→ Your assignment
Line by line, transcribe the listing below without omission.

→ Input records
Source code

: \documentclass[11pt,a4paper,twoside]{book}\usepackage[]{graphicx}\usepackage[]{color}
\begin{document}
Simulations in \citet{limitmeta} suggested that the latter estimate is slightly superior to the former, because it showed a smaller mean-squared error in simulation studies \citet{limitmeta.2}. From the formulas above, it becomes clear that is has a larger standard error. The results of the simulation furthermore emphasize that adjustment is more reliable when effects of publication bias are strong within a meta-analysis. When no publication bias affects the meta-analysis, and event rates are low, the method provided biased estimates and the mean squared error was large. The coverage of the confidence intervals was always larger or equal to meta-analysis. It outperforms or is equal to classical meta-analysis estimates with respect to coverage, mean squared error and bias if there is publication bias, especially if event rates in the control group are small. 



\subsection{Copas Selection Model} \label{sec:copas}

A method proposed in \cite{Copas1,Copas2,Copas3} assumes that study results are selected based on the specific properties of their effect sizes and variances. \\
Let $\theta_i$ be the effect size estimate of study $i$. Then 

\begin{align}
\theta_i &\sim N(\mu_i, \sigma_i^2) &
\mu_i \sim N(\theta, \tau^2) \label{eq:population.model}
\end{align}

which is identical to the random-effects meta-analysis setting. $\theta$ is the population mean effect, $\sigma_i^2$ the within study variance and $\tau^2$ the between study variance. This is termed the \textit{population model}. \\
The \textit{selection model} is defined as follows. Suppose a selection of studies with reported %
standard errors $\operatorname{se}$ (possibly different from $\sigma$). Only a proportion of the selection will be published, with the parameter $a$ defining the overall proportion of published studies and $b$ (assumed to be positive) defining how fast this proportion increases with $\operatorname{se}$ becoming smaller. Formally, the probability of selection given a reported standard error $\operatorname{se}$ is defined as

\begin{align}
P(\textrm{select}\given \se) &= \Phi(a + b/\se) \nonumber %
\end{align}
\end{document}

→ Solution for this problem
Source code

: \documentclass[11pt,a4paper,twoside]{book}\usepackage[]{graphicx}\usepackage[]{color}
\begin{document}
Simulations in \citet{limitmeta} suggested that the latter estimate is slightly superior to the former, because it showed a smaller mean-squared error in simulation studies \citet{limitmeta.2}. From the formulas above, it becomes clear that is has a larger standard error. The results of the simulation furthermore emphasize that adjustment is more reliable when effects of publication bias are strong within a meta-analysis. When no publication bias affects the meta-analysis, and event rates are low, the method provided biased estimates and the mean squared error was large. The coverage of the confidence intervals was always larger or equal to meta-analysis. It outperforms or is equal to classical meta-analysis estimates with respect to coverage, mean squared error and bias if there is publication bias, especially if event rates in the control group are small. 



\subsection{Copas Selection Model} \label{sec:copas}

A method proposed in \cite{Copas1,Copas2,Copas3} assumes that study results are selected based on the specific properties of their effect sizes and variances. \\
Let $\theta_i$ be the effect size estimate of study $i$. Then 

\begin{align}
\theta_i &\sim N(\mu_i, \sigma_i^2) &
\mu_i \sim N(\theta, \tau^2) \label{eq:population.model}
\end{align}

which is identical to the random-effects meta-analysis setting. $\theta$ is the population mean effect, $\sigma_i^2$ the within study variance and $\tau^2$ the between study variance. This is termed the \textit{population model}. \\
The \textit{selection model} is defined as follows. Suppose a selection of studies with reported %
standard errors $\operatorname{se}$ (possibly different from $\sigma$). Only a proportion of the selection will be published, with the parameter $a$ defining the overall proportion of published studies and $b$ (assumed to be positive) defining how fast this proportion increases with $\operatorname{se}$ becoming smaller. Formally, the probability of selection given a reported standard error $\operatorname{se}$ is defined as

\begin{align}
P(\textrm{select}\given \se) &= \Phi(a + b/\se) \nonumber %
\end{align}
\end{document}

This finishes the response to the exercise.